The Ground Station Design

As you might imagine, ground stations come in varying shapes and sizes and levels of complexity. In the case of the Sputnik 1 space system, any home radio essentially operated as a ground station, receiving the beeping signal as the satellite flew overhead. The SV had no other functionality than to emit this beep, and all a ground station had to do for the mission of Sputnik 1 to be successful was for amateur radio operators on the ground to hear it via their radio ground stations. In the Sputnik 1 example, we would not say that the SV is actually communicating with the ground station, and certainly the ground station has no ability to communicate with Sputnik 1. The SV is simply broadcasting a repetitive radio signal that will never change.

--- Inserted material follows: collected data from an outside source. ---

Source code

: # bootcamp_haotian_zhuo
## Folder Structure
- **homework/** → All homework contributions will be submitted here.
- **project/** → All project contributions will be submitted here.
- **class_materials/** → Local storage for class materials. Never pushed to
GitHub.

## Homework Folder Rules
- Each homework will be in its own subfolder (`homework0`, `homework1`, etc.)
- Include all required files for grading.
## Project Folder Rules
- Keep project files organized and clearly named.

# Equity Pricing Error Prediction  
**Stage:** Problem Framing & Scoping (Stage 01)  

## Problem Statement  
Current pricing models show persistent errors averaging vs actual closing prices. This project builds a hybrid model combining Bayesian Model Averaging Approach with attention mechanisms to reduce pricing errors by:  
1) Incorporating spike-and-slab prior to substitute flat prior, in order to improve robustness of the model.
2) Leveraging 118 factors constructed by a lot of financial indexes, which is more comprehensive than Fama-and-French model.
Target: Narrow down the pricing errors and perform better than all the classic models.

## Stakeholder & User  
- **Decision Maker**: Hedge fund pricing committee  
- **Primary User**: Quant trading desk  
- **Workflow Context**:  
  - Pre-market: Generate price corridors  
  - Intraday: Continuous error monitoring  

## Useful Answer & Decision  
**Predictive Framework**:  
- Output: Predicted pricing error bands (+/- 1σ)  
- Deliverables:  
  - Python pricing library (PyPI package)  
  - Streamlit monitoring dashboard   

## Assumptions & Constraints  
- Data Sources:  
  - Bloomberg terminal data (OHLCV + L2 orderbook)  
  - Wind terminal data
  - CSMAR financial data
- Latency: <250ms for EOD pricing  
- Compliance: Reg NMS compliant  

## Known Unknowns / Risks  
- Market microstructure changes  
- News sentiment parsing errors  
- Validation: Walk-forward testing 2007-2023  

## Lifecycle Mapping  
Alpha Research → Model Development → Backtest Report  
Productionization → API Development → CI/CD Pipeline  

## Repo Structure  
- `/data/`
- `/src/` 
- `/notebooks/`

When considering the more complex space systems of today however, the ground station may resemble something like what is shown in Figure 1-2. There is a software defined radio (SDR) responsible for receiving the signals from the SV and turning them into communications via demodulation. At this point, if there is encryption of the communications stream, it will then be decrypted and ultimately passed to a flight control computer running the software that communicates with and controls the SV and keeps track of its flight operation–related data. Potentially on the same computer—but as a different function of the ground station—would be the payload control, which handles the operation of the payload portion of the SV and keeps track of payload data being sent back down to Earth. Certainly, a single suite of software could be developed to handle both functions; however, most often Command and Data Handling (C&DH) and payload control are separated, either as separate functions running on the same computer or separate functions hosted on separate physical devices.

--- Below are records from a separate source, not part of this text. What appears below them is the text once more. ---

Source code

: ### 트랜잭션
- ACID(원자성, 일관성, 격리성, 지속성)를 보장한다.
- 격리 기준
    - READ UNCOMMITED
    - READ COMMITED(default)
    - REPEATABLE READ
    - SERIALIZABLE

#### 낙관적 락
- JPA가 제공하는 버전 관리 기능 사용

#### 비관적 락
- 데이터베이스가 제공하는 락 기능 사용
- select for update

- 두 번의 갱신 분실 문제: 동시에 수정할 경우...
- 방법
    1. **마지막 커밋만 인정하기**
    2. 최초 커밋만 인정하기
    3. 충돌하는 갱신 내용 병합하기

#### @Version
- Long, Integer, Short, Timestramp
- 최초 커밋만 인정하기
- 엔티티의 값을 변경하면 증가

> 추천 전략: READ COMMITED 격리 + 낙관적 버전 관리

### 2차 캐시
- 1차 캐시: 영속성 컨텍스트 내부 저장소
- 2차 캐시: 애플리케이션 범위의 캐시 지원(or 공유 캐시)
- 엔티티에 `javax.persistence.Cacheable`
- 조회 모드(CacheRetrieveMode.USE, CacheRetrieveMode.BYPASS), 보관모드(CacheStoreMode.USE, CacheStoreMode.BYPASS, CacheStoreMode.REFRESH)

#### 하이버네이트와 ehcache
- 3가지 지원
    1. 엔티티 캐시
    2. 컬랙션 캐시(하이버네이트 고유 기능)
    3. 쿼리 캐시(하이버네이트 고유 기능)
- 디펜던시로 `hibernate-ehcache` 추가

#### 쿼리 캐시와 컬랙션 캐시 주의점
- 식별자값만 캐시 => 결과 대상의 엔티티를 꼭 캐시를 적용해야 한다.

One other facet of the ground station that I will not cover in great detail at this point is the antenna itself. This is the dish or other type of antennas that allows the SDR to receive the signal wave from the air and/or transmit it back to the SV. The process from the ground station perspective is just the opposite, where a communications stream is crafted using a protocol like, or in actuality, the Internet Protocol (IP) and then encrypted if necessary, then modulated and sent as a radio wave via the SDR and antennas into the air to the SV.

SV Design

SVs have evolved in parallel to ground station as far as complexity and capabilities go. The Sputnik 1 SV was essentially a shell with antennas on the outside and a battery and radio transmitter inside. A design more representative of modern SVs is shown in Figure 1-3. Similar to the ground station, there is a SDR to turn the radio wave signal into a communications stream. Next there is a computing device we will refer to as the command and data handler which receives the communications from the ground station and directs them as necessary to the flight computer or payload computer.

The flight computer is responsible for controlling the functions of the SV with regard to flight. What those functions are will be covered in the upcoming section on SV functions. The payload control computer is responsible for manipulating the payload of the SV. A payload is the portion of the SV carrying out the mission it was designed for. As an example of a payload, Figure 1-2 shows a camera. The payload computer would be responsible for telling the camera when to snap pictures, as well as storing those pictures and their metadata for later transmission to the ground.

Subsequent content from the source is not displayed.